In other words minimum wage laws can simply serve to shift compensation to the W-2 form from non W-2 forms of compensation. This may be good or may be bad but, in any case, if one is asking a question related to the impact of mandated increased wages, one needs to study whether the law actually led to increased wages at all!
We’ve discussed the minimum wage issue in pieces such as Krueger Appointment Does Not Bode Well For Industry’s Employment Concerns, and we would say that those who focus on claims that raising the minimum wage does not reduce employment rarely have confidence in the economics of their position. We say this for the simple reason that if they really believed this, they would argue for far higher increases in the minimum wage.
After all, if the principle is that higher wages can be mandated without job losses being experienced, shouldn’t we raise wages so everyone can have a vacation home?
Instead, advocates of raising the minimum wage count on the economic impact of raising minimums to get lost in the mist as the increase is small and impacts few people directly.
The other variable that seems to be missing from most studies of the impact of minimum wage hikes is time. Some impacts may come right away, but others may take years to filter through the system.
We just received word that the World’s Largest McDonald’s Shuts to Make Way for Even Larger McDonald’s:
The biggest McDonald’s in the world closed this week to make room for an even larger McDonald’s.
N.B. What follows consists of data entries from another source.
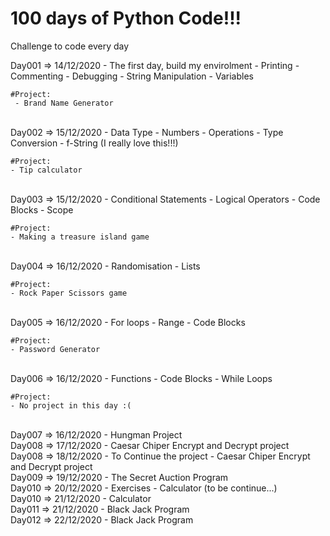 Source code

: # 100 days of Python Code!!!

Challenge to code every day 

Day001 => 14/12/2020
    - The first day, build my envirolment 
    - Printing
    - Commenting
    - Debugging
    - String Manipulation 
    - Variables
    
    #Project:
     - Brand Name Generator
<BR>
Day002 => 15/12/2020
    - Data Type
    - Numbers
    - Operations
    - Type Conversion
    - f-String (I really love this!!!)

    #Project:    
    - Tip calculator

<BR>
Day003 => 15/12/2020
    - Conditional Statements
    - Logical Operators
    - Code Blocks
    - Scope
    
    #Project:
    - Making a treasure island game
<BR>
Day004 => 16/12/2020
    - Randomisation
    - Lists

    #Project:
    - Rock Paper Scissors game
<BR>
Day005 => 16/12/2020
    - For loops
    - Range
    - Code Blocks

    #Project:
    - Password Generator
<BR>
Day006 => 16/12/2020
    - Functions
    - Code Blocks
    - While Loops

    #Project:
    - No project in this day :(

<BR>
Day007 => 16/12/2020
    - Hungman Project
<BR>
Day008 => 17/12/2020
    - Caesar Chiper Encrypt and Decrypt project
<BR>
Day008 => 18/12/2020
    - To Continue the project
    - Caesar Chiper Encrypt and Decrypt project
<BR>
Day009 => 19/12/2020
    - The Secret Auction Program
<BR>
Day010 => 20/12/2020
    - Exercises 
    - Calculator (to be continue...) 
<BR>
Day010 => 21/12/2020
    - Calculator
<BR>
Day011 => 21/12/2020
    - Black Jack Program

<BR>
Day012 => 22/12/2020
    - Black Jack Program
McDonald’s shut down the 12,000-square-foot location in Orlando, Fla. in order to open a 19,000-square-foot version of the fast-food restaurant next door in February, the Orlando Sentinel reports. The franchise opened in 1976 and has since become a popular tourist attraction, but McDonald’s decided it was time for a renovation.
The old restaurant was famously shaped like a box of French fries and didn’t just have a PlayPlace but also featured an arcade, animatronic robots, bowling and more.
Yet what we thought was most interesting in light of the ongoing minimum wage debates was this line:
McDonald’s hasn’t given word yet on what attractions the new location will offer, but there will be self-serve kiosks, allowing customers to order their own food.
Doubtless there were many motivations for introducing self-service kiosks such as higher order accuracy but, also, cost of labor may have played a part.
If minimum wages artificially raise the cost of labor — and if they don’t, they are just political theatre with little economic impact — then increases may lead to innovations such as self-serve kiosks. Such innovations take time though, sometimes years and years as mechanization techniques have to be researched and refined. Yet the research seeking to note the impact of minimum wages isn’t sustained for lengthy periods of time.
So minimum wage hikes may not hurt restaurants — perhaps because they are ineffectual or because restaurants automate and adapt to higher wages — but low-skilled workers can still lose out on the opportunity to begin climbing a ladder that can lead to prosperity. So focusing on the wrong thing can lead to bad results.